Me 1965The next thing I knew I was the drummer for the group, The Tempests. It's too long ago for me to remember how we came up with that name but it worked for us. We started playing at various functions at our high school and I learned the first lesson of becoming a musician - girls love guys in a band! I went from relative obscurity to being a virtual chick magnet, which would last for my entire career.

The defining moment in whether this was just a hobby or more serious came when we went to what were called the Pepsi dances at the CNE, where I got my first taste of Jon and Lee and The Checkmates. They were simply awesome and I couldn't keep my eyes off Jeff Cutler, their amazing drummer. These guys were the very definition of soul in the sixties in Toronto. Not sure where Lee is these days, but Jon Finley is still playing and still sounding great. Michael Fontana, the keyboard player, went on to play with many huge groups, like Rhinoceros, Blackstone, The Electric Flag, Downchild Blues Band and many more. Jeff would go on to join the Crazy World of Arthur Brown band.

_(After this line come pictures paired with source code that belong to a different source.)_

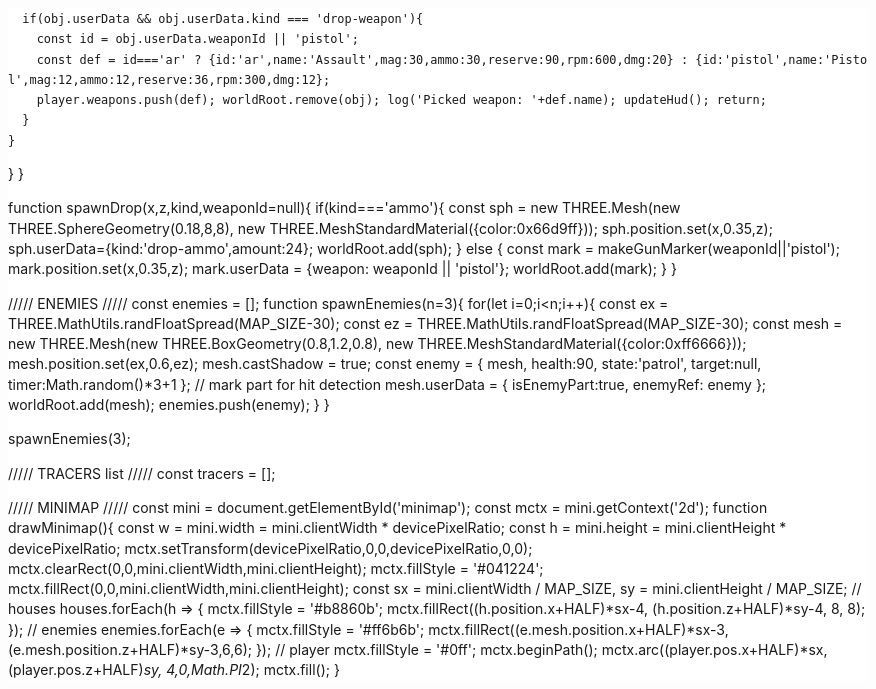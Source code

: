       if(obj.userData && obj.userData.kind === 'drop-weapon'){
        const id = obj.userData.weaponId || 'pistol';
        const def = id==='ar' ? {id:'ar',name:'Assault',mag:30,ammo:30,reserve:90,rpm:600,dmg:20} : {id:'pistol',name:'Pistol',mag:12,ammo:12,reserve:36,rpm:300,dmg:12};
        player.weapons.push(def); worldRoot.remove(obj); log('Picked weapon: '+def.name); updateHud(); return;
      }
    }
  }
}

function spawnDrop(x,z,kind,weaponId=null){
  if(kind==='ammo'){
    const sph = new THREE.Mesh(new THREE.SphereGeometry(0.18,8,8), new THREE.MeshStandardMaterial({color:0x66d9ff}));
    sph.position.set(x,0.35,z); sph.userData={kind:'drop-ammo',amount:24}; worldRoot.add(sph);
  } else {
    const mark = makeGunMarker(weaponId||'pistol'); mark.position.set(x,0.35,z); mark.userData = {weapon: weaponId || 'pistol'}; worldRoot.add(mark);
  }
}

///// ENEMIES /////
const enemies = [];
function spawnEnemies(n=3){
  for(let i=0;i<n;i++){
    const ex = THREE.MathUtils.randFloatSpread(MAP_SIZE-30);
    const ez = THREE.MathUtils.randFloatSpread(MAP_SIZE-30);
    const mesh = new THREE.Mesh(new THREE.BoxGeometry(0.8,1.2,0.8), new THREE.MeshStandardMaterial({color:0xff6666}));
    mesh.position.set(ex,0.6,ez); mesh.castShadow = true;
    const enemy = { mesh, health:90, state:'patrol', target:null, timer:Math.random()*3+1 };
    // mark part for hit detection
    mesh.userData = { isEnemyPart:true, enemyRef: enemy };
    worldRoot.add(mesh); enemies.push(enemy);
  }
}

spawnEnemies(3);

///// TRACERS list /////
const tracers = [];

///// MINIMAP /////
const mini = document.getElementById('minimap');
const mctx = mini.getContext('2d');
function drawMinimap(){
  const w = mini.width = mini.clientWidth * devicePixelRatio;
  const h = mini.height = mini.clientHeight * devicePixelRatio;
  mctx.setTransform(devicePixelRatio,0,0,devicePixelRatio,0,0);
  mctx.clearRect(0,0,mini.clientWidth,mini.clientHeight);
  mctx.fillStyle = '#041224'; mctx.fillRect(0,0,mini.clientWidth,mini.clientHeight);
  const sx = mini.clientWidth / MAP_SIZE, sy = mini.clientHeight / MAP_SIZE;
  // houses
  houses.forEach(h => {
    mctx.fillStyle = '#b8860b';
    mctx.fillRect((h.position.x+HALF)*sx-4, (h.position.z+HALF)*sy-4, 8, 8);
  });
  // enemies
  enemies.forEach(e => { mctx.fillStyle = '#ff6b6b'; mctx.fillRect((e.mesh.position.x+HALF)*sx-3, (e.mesh.position.z+HALF)*sy-3,6,6); });
  // player
  mctx.fillStyle = '#0ff'; mctx.beginPath(); mctx.arc((player.pos.x+HALF)*sx, (player.pos.z+HALF)*sy, 4,0,Math.PI*2); mctx.fill();
}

At one point Vic Dimitroff, a keyboard player, joined the band and we started practicing downstairs at his parent's place. His mother was always doting over us, bringing us food and checking if we needed anything. She was very proud that Vic was in the band. One day we see her coming down the stairs followed by someone. To our considerable shock it's Michael Fonfara! Mrs. D taught him piano and he had dropped by for a visit. To our delight he sat down at the keyboard and blew us away.

Don't remember why we broke up that particular band. The next version was Zac Marshall on keyboard, Alan McQuillan on rhythm guitar, Nolan Yearwood on lead guitar and me on drums. We started out as the Bow Street Runners and ended up as the goofy HappyFace Band. This group lasted almost ten years and we played some amazing gigs. We only played on the week-ends, usually for very good money for sports teams and corporations like Pepsi. We must have been okay because we were always booked for the following year wherever we played. Some of those corporate gigs were really great because they fed us great food and usually gave us some drink tickets as well.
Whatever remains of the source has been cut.